Banco Central Expande Prazo para Contestação de Devoluções do Pix, Aumentando Combate às Fraudes e Aperfeiçoando Segurança das Transações.

O Banco Central (BC) anunciou uma atualização significativa no Mecanismo Especial de Devolução (MED) para transações realizadas por meio do sistema de pagamento instantâneo, o Pix. A partir de 1º de setembro, o prazo para contestar devoluções suspeitas de fraudes passa de 30 para 80 dias. Essa alteração visa não apenas aumentar a taxa de recuperação dos valores perdidos em crimes financeiros, mas também centralizar informações sobre CPFs e CNPJs envolvidos em fraudes.

O MED foi criado para auxiliar as vítimas que perderam dinheiro em fraudes ou golpes relacionados ao Pix, permitindo que aqueles que enviaram a transferência tenham um prazo de 80 dias para solicitar a devolução. Agora, essa nova medida também proporciona proteção para pessoas físicas e jurídicas que receberam uma transferência e acreditam que o pedido de devolução possa ter sido feito de forma fraudulenta.

Durante um evento promovido pela Associação Brasileira de Fintechs (ABFintechs), o chefe-adjunto do Departamento de Competição e Estrutura do Mercado Financeiro do BC, Breno Lobo, destacou que a evolução do MED fará com que o rastreamento das transações passe a incluir até mesmo a segunda conta que recebe os valores, aumentando a capacidade de monitoramento e controle das fraudes.

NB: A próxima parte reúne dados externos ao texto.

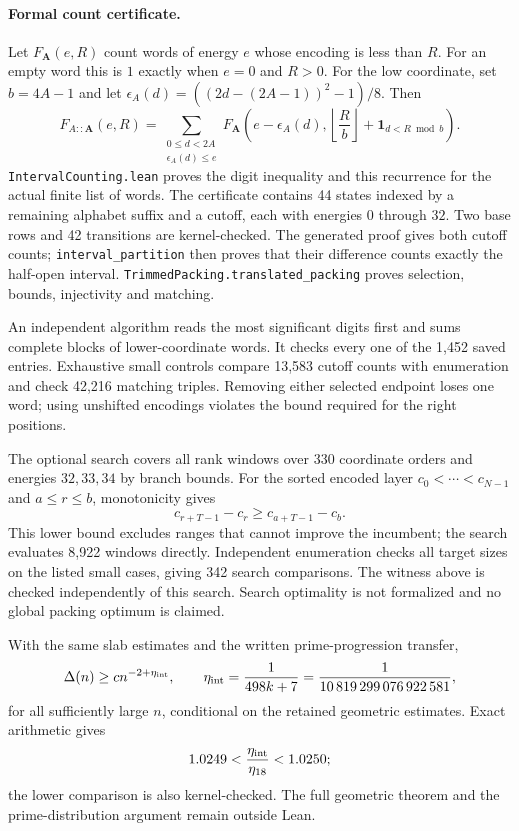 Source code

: \documentclass[11pt]{article}
\begin{document}
\paragraph{Formal count certificate.}
Let $F_{\mathbf A}(e,R)$ count words of energy $e$ whose encoding is
less than $R$. For an empty word this is $1$ exactly when $e=0$ and
$R>0$. For the low coordinate, set $b=4A-1$ and let
$\epsilon_A(d)=((2d-(2A-1))^2-1)/8$. Then
\[
 F_{A::\mathbf A}(e,R)=
 \sum_{\substack{0\le d<2A\\\epsilon_A(d)\le e}}
 F_{\mathbf A}\!\left(e-\epsilon_A(d),
   \left\lfloor\frac Rb\right\rfloor+\mathbf1_{d<R\bmod b}\right).
\]
\texttt{IntervalCounting.lean} proves the digit inequality and this
recurrence for the actual finite list of words. The certificate contains
44 states indexed by a remaining alphabet suffix and a cutoff, each
with energies $0$ through $32$. Two base rows and 42 transitions are
kernel-checked. The generated proof gives both cutoff counts;
\texttt{interval\_partition} then proves that their difference counts
exactly the half-open interval. \texttt{TrimmedPacking.translated\_packing}
proves selection, bounds, injectivity and matching.

An independent algorithm reads the most significant digits first and
sums complete blocks of lower-coordinate words. It checks every one of
the 1,452 saved entries. Exhaustive small controls compare 13,583 cutoff
counts with enumeration and check 42,216 matching triples. Removing
either selected endpoint loses one word; using unshifted encodings
violates the bound required for the right positions.

The optional search covers all rank windows over 330 coordinate orders
and energies $32,33,34$ by branch bounds. For the sorted encoded layer
$c_0<\cdots<c_{N-1}$ and $a\le r\le b$, monotonicity gives
\[
 c_{r+T-1}-c_r\ge c_{a+T-1}-c_b.
\]
This lower bound excludes ranges that cannot improve the incumbent;
the search evaluates 8,922 windows directly. Independent enumeration
checks all target sizes on the listed small cases, giving 342 search
comparisons. The witness above is checked independently of this search.
Search optimality is not formalized and no global packing optimum is claimed.

With the same slab estimates and the written prime-progression transfer,
\[
 \Delta(n)\ge c n^{-2+\eta_{\rm int}},\qquad
 \eta_{\rm int}=\frac1{498k+7}
   =\frac1{10\,819\,299\,076\,922\,581},
\]
for all sufficiently large $n$, conditional on the retained geometric estimates.
Exact arithmetic gives
\[
 1.0249<\frac{\eta_{\rm int}}{\eta_{18}}<1.0250;
\]
the lower comparison is also kernel-checked. The full geometric theorem
and the prime-distribution argument remain outside Lean.
\end{document}
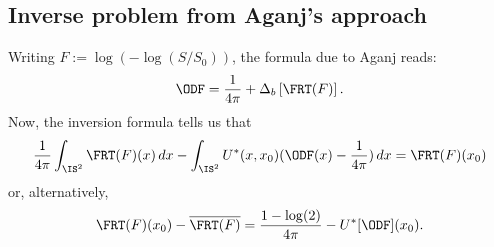 \subsection{Inverse problem from Aganj's approach}

Writing $F := \log(-\log(S/S_0))$, the formula due to Aganj reads:
\[
    \ODF = \frac{1}{4\pi} + \Delta_b\left[\FRT(F)\right].
\]
Now, the inversion formula tells us that
\[
    \frac{1}{4\pi}\int_{\IS^2} \FRT(F)(x) \,dx
    - \int_{\IS^2} U^*(x,x_0) (\ODF(x) - \frac{1}{4\pi}) \,dx
    = \FRT(F)(x_0)
\]
or, alternatively,
\[
    \FRT(F)(x_0) - \overline{\FRT(F)}
    = \frac{1 - \log(2)}{4\pi} - U^*[\ODF](x_0).
\]


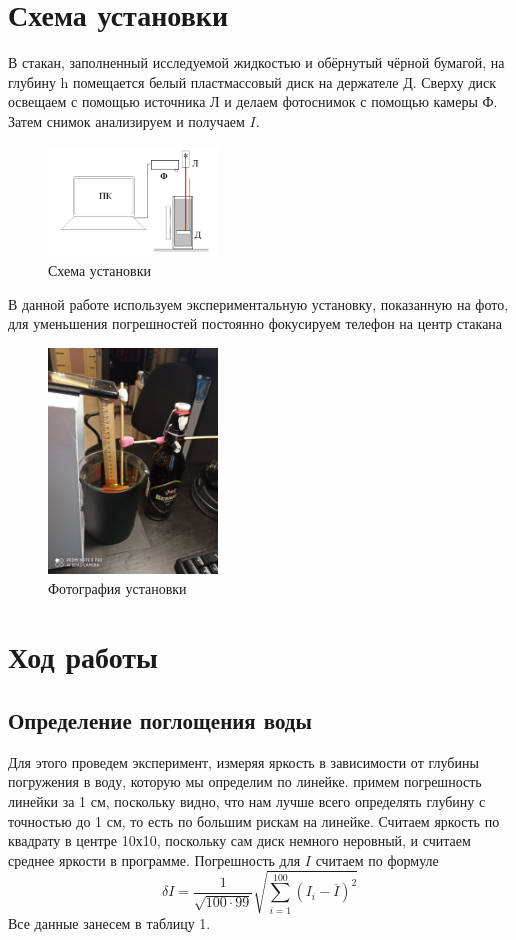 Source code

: \documentclass[a4paper, 12pt]{article}%
\begin{document}
\section*{Схема установки}
В стакан, заполненный исследуемой жидкостью и обёрнутый чёрной бумагой, на глубину h помещается белый пластмассовый диск на держателе Д. Сверху диск освещаем с помощью источника Л и делаем фотоснимок с помощью камеры Ф. Затем снимок анализируем и получаем $I$. 
\begin{figure}[h]
\begin{center}
\includegraphics[width = 0.4\textwidth]{4.png}
\caption{Схема установки}
\end{center}
\end{figure}
В данной работе используем экспериментальную установку, показанную на фото, для уменьшения погрешностей постоянно фокусируем телефон на центр стакана
\begin{figure}[h]
\begin{center}
\includegraphics[width = 0.4\textwidth]{3.jpg}
\caption{Фотография установки}
\end{center}
\end{figure}
\section*{Ход работы}
\subsection*{Определение поглощения воды}
Для этого проведем эксперимент, измеряя яркость в зависимости от глубины погружения в воду, которую мы определим по линейке. примем погрешность линейки за 1 см, поскольку видно, что нам лучше всего определять глубину с точностью до 1 см, то есть по большим рискам на линейке. Считаем яркость по квадрату в центре 10х10, поскольку сам диск немного неровный, и считаем среднее яркости в программе. Погрешность для $I$ считаем по формуле
\[\delta I = \frac{1}{\sqrt{100\cdot99}}\sqrt{\sum\limits_{i = 1}^{100} \left(I_i - \overline{I}\right)^2}\]
Все данные занесем в таблицу 1.
\end{document}
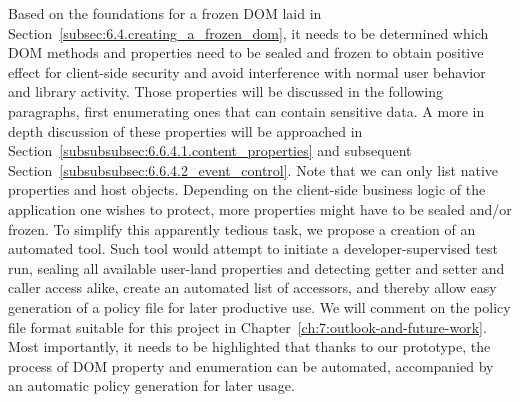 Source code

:       Based on the foundations for a frozen DOM laid in Section~\ref{subsec:6.4.creating_a_frozen_dom}, it needs to be determined which DOM methods and properties need to be sealed and frozen to obtain positive effect for client-side security and avoid interference with normal user behavior and library activity. Those properties will be discussed in the following paragraphs, first enumerating ones that can contain sensitive data. A more in depth discussion of these properties will be approached in Section~\ref{subsubsubsec:6.6.4.1.content_properties} and subsequent Section~\ref{subsubsubsec:6.6.4.2_event_control}. Note that we can only list native properties and host objects. Depending on the client-side business logic of the application one wishes to protect, more properties might have to be sealed and/or frozen. To simplify this apparently tedious task, we propose a creation of an automated tool. Such tool would attempt to initiate a developer-supervised test run, sealing all available user-land properties and detecting getter and setter and caller access alike, create an automated list of accessors, and thereby allow easy generation of a policy file for later productive use. We will comment on the policy file format suitable for this project in Chapter~\ref{ch:7:outlook-and-future-work}. Most importantly, it needs to be highlighted that thanks to our prototype, the process of DOM property and enumeration can be automated, accompanied by an automatic policy generation for later usage.
  
% 
% 
% 


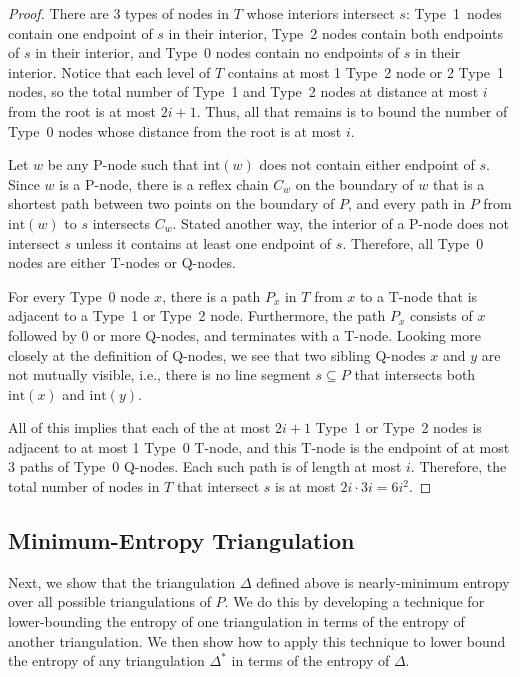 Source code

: \documentclass[lotsofwhite]{patmorin}
\newcommand{\interior}{\mathrm{int}}
\begin{document}
\begin{proof}
There are 3 types of nodes in $T$ whose interiors intersect $s$:
Type~1~nodes contain one endpoint of $s$ in their interior, Type~2
nodes contain both endpoints of $s$ in their interior, and Type~0
nodes contain no endpoints of $s$ in their interior.  Notice that each
level of $T$ contains at most 1 Type~2 node or 2 Type~1 nodes, so the
total number of Type~1 and Type~2 nodes at distance at most $i$ from
the root is at most $2i+1$.  Thus, all
that remains is to bound the number of Type~0 nodes whose distance
from the root is at most $i$.

Let $w$ be any P-node such that $\interior(w)$ does not contain either
endpoint of $s$.  Since $w$ is a P-node, there is a reflex chain $C_w$
on the boundary of $w$ that is a shortest path between two points on
the boundary of $P$, and every path in $P$ from $\interior(w)$ to $s$
intersects $C_w$. Stated another way, the interior of a P-node does
not intersect $s$ unless it contains at least one endpoint of $s$.
Therefore, all Type~0 nodes are either T-nodes or Q-nodes.

For every Type~0 node $x$, there is a path $P_x$ in $T$ from $x$ to a
T-node that is adjacent to a Type~1 or Type~2 node.  Furthermore, the
path $P_x$ consists of $x$ followed by 0 or more Q-nodes, and
terminates with a T-node.  Looking more closely at the definition of
Q-nodes, we see that two sibling Q-nodes $x$ and $y$ are not mutually
visible, i.e., there is no line segment $s\subseteq P$ that intersects
both $\interior(x)$ and $\interior(y)$.

All of this implies that each of the at most $2i+1$ Type~1 or Type~2 
nodes is adjacent to at most 1 Type~0 T-node, and this T-node is the
endpoint of at most 3 paths of Type~0 Q-nodes. Each such path is of
length at most $i$.  Therefore, the total number of nodes in $T$ that
intersect $s$ is at most  $2i\cdot 3i=6i^2$.
\end{proof}

\subsection{Minimum-Entropy Triangulation}

Next, we show that the triangulation $\Delta$ defined above is
nearly-minimum entropy over all possible triangulations of $P$.  We do
this by developing a technique for lower-bounding the entropy of one
triangulation in terms of the entropy of another triangulation.  We
then show how to apply this technique to lower bound the entropy of
any triangulation $\Delta^*$ in terms of the entropy of $\Delta$.
  
\end{document}
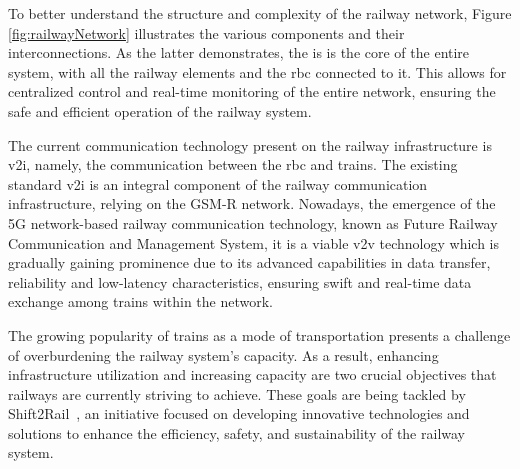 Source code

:To better understand the structure and complexity of the railway network, Figure \ref{fig:railwayNetwork} illustrates the various components and their interconnections. As the latter demonstrates, the \gls{is} is the core of the entire system, with all the railway elements and the \gls{rbc} connected to it. This allows for centralized control and real-time monitoring of the entire network, ensuring the safe and efficient operation of the railway system.

The current communication technology present on the railway infrastructure is \gls{v2i}, namely, the communication between the \gls{rbc} and trains. The existing standard \gls{v2i} is an integral component of the railway communication infrastructure, relying on the GSM-R network. Nowadays, the emergence of the 5G network-based railway communication technology, known as Future Railway Communication and Management System\cite{frmcs}, it is a viable \gls{v2v} technology which is gradually gaining prominence due to its advanced capabilities in data transfer, reliability and  low-latency characteristics, ensuring swift and real-time data exchange among trains within the network.

\begin{comment}
	The \gls{ertms} system relies on a specific language to convey information through various channels such as radio, balise, and loop airgaps. This language is comprised of several elements, including variables, packets, messages, and telegrams. Variables are used to encode single data values and cannot be divided into minor units. Each variable has a unique name and is associated with a specific meaning as defined in the variable definition. When multiple variables need to be grouped together, they are organized into packets. These packets have a defined internal structure, consisting of a packet header with unique packet numbers, packet lengths, orientation information, distance scales, and an information section containing a set of variables.
\end{comment}

The growing popularity of trains as a mode of transportation presents a challenge of overburdening the railway system's capacity. As a result, enhancing infrastructure utilization and increasing capacity are two crucial objectives that railways are currently striving to achieve. These goals are being tackled by Shift2Rail~\cite{shift2rail}, an initiative focused on developing innovative technologies and solutions to enhance the efficiency, safety, and sustainability of the railway system.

Por outro lado, as instituições financeiras enfrentam desafios significativos. Fábio Braga, sócio do escritório Demarest Advogados, ressaltou a necessidade de essas entidades identificarem fraudes sem penalizar contas legítimas. As instituições têm o prazo de sete dias para analisar os pedidos de devolução, o que pode gerar ações judiciais em caso de insatisfação de qualquer parte envolvida.

Contudo, a facilidade em solicitar devoluções também pode abrir portas para abusos. O BC recebeu relatos de usuários que, indevidamente, acionaram o sistema em situações que não se tratam de fraudes, como desacordos comerciais ou arrependimentos.

Em resposta a essa questão, o BC convocou participantes do setor para discutir melhorias na jornada de atendimento do MED. Em agosto, uma nova versão de um manual destinado a aprimorar a experiência do usuário será divulgada, focando em guiar corretamente o usuário antes da abertura de um pedido de devolução.

Observando os desafios no equilíbrio entre eficácia e segurança jurídica, o Banco Central reconhece que também está vulnerável a ações judiciais relacionadas a marcações indevidas de fraude. Em resposta a isso, o BC tem trabalhado para apresentar informações de forma transparente, visando evitar confusões e falsos positivos.

A entidade também revelará novas medidas para reforçar a segurança do sistema, em meio a um cenário de crescente preocupação com ataques cibernéticos e fraudes. Isso inclui a instalação de mecanismos que possam garantir a penalização de instituições que não implementaram adequadamente medidas de segurança.

Por fim, o BC está buscando inovações tecnológicas para aperfeiçoar ainda mais o sistema, como um score de risco elaborado com inteligência artificial, que deve ajudar a identificar a probabilidade de determinadas transações serem fraudulentas. Além dessas iniciativas, novas regulatórias relacionadas ao Pix Parcelado e outras competências estão sendo desenvolvidas, com previsão de implementação em curto e médio prazo, sinalizando um comprometimento contínuo da instituição com a segurança e eficiência do sistema de pagamentos instantâneos no Brasil.